Buah
Menjaga Diri Dari Yang Haram
Seorang lelaki yang shalih bernama
Tsabit bin Ibrahim sedang berjalan di
pinggiran kota Kufah. Tiba-tiba dia melihat sebuah apel jatuh keluar pagar
sebuah kebun buah-buahan.
Melihat
apel yang ranum itu tergeletak di tanah membuat air liur Tsabit terbit,apalagi
di hari yang panas dan tengah kehausan. Maka tanpa berfikir panjang dipungut dan
dimakannyalah buah apel yang lezat itu.
Akan tetapi baru setengahnya di makan dia teringat bahwa buah itu bukanlah
miliknya dan dia belum mendapat izin pemiliknya.

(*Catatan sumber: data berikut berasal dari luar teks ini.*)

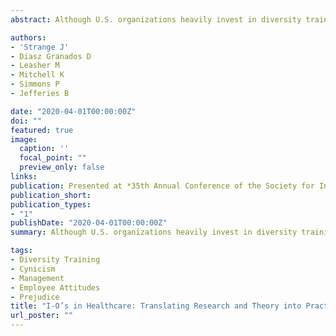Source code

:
 ```yaml
---
abstract: Although U.S. organizations heavily invest in diversity training programs, little is known about factors that affect its effectiveness. We examined the role of organizational cynicism, that is, the belief that the management of an organization lacks integrity and cannot be trusted to provide truthful information (Dean, Brandes, & Dharwadkar, 1998). Preliminary work conducted in our lab has indicated that diversity training is less effective among individuals who are more cynical of management. In the present research, we further developed our measure of cynicism, distinguishing between cynicism towards management and cynicism towards diversity training. 

authors:
- 'Strange J'
- Diasz Granados D
- Leasher M
- Mitchell K
- Simmons P
- Jefferies B

date: "2020-04-01T00:00:00Z"
doi: ""
featured: true
image:
  caption: ''
  focal_point: ""
  preview_only: false
links:
publication: Presented at *35th Annual Conference of the Society for Industrial and Organizational Psychology (Conference Canceled)*
publication_short:
publication_types: 
- "1"
publishDate: "2020-04-01T00:00:00Z"
summary: Although U.S. organizations heavily invest in diversity training programs, little is known about factors that affect its effectiveness. We examined the role of organizational cynicism, that is, the belief that the management of an organization lacks integrity and cannot be trusted to provide truthful information (Dean, Brandes, & Dharwadkar, 1998). Preliminary work conducted in our lab has indicated that diversity training is less effective among individuals who are more cynical of management. In the present research, we further developed our measure of cynicism, distinguishing between cynicism towards management and cynicism towards diversity training. 

tags:
- Diversity Training
- Cynicism
- Management
- Employee Attitudes
- Prejudice
title: "I-O’s in Healthcare: Translating Research and Theory into Practice"
url_poster: ""
---
```


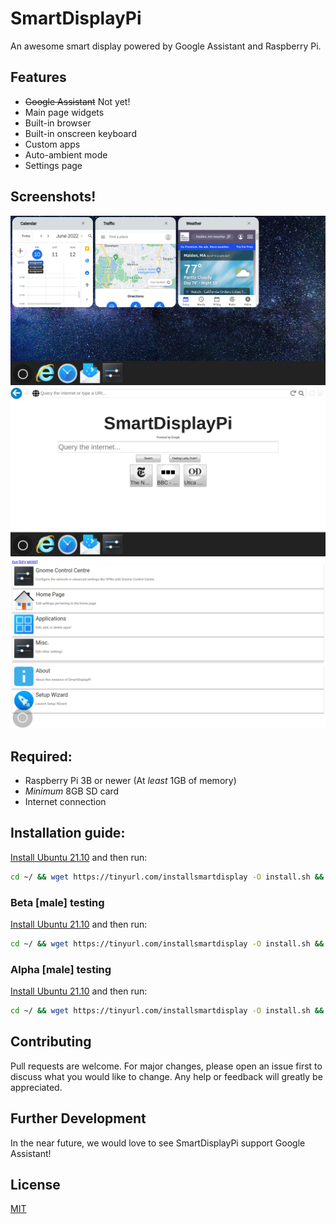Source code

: # SmartDisplayPi
An awesome smart display powered by Google Assistant and Raspberry Pi.
## Features

* <s>Google Assistant</s> Not yet!
* Main page widgets
* Built-in browser
* Built-in onscreen keyboard
* Custom apps
* Auto-ambient mode
* Settings page

## Screenshots!
![img.png](assets/screenshots/img.png)
![img.png](assets/screenshots/img1.png)
![img.png](assets/screenshots/img2.png)
## Required:
* Raspberry Pi 3B or newer (At *least* 1GB of memory)
* *Minimum* 8GB SD card
* Internet connection

## Installation guide:
[Install Ubuntu 21.10](https://ubuntu.com/download/raspberry-pi/thank-you?version=21.10&architecture=server-arm64+raspi) and then run:
```bash
cd ~/ && wget https://tinyurl.com/installsmartdisplay -O install.sh && chmod +x install.sh && ./install.sh stable
```
### Beta [male] testing
[Install Ubuntu 21.10](https://ubuntu.com/download/raspberry-pi/thank-you?version=21.10&architecture=server-arm64+raspi) and then run:
```bash
cd ~/ && wget https://tinyurl.com/installsmartdisplay -O install.sh && chmod +x install.sh && ./install.sh beta
```
### Alpha [male] testing
[Install Ubuntu 21.10](https://ubuntu.com/download/raspberry-pi/thank-you?version=21.10&architecture=server-arm64+raspi) and then run:
```bash
cd ~/ && wget https://tinyurl.com/installsmartdisplay -O install.sh && chmod +x install.sh && ./install.sh alpha
```
## Contributing
Pull requests are welcome. For major changes, please open an issue first to discuss what you would like to change. Any help or feedback will greatly be appreciated.

## Further Development
In the near future, we would love to see SmartDisplayPi support Google Assistant!
## License
[MIT](https://choosealicense.com/licenses/mit/)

Maka dia pergi ke dalam kebun
buah-buahan itu hendak menemui pemiliknya agar menghalalkan buah yang telah
dimakannya. Di kebun itu dia bertemu dengan seorang lelaki. Maka langsung saja
dia berkata,
“Aku
sudah memakan setengah dari buah apel ini,aku berharap anda menghalalkannya .”
Orang
itu menjawab,
“Aku
bukan pemilik kebun ini, aku pembantunya
yang ditugaskan merawat dan mengurusi kebunnya.”
Dengan nada menyesal Tsabit bertanya
lagi,
“Diamana
rumah pemiliknya? Aku akan menemuinya dan minta agar dihalalkan apel yang telah
kumakan ini.”
Pengurus kebun itu memberitahukan,
“Apabila
engkau ingin pergi ke sana maka engkau
harus menempuh perjalalanan sehari semalam”.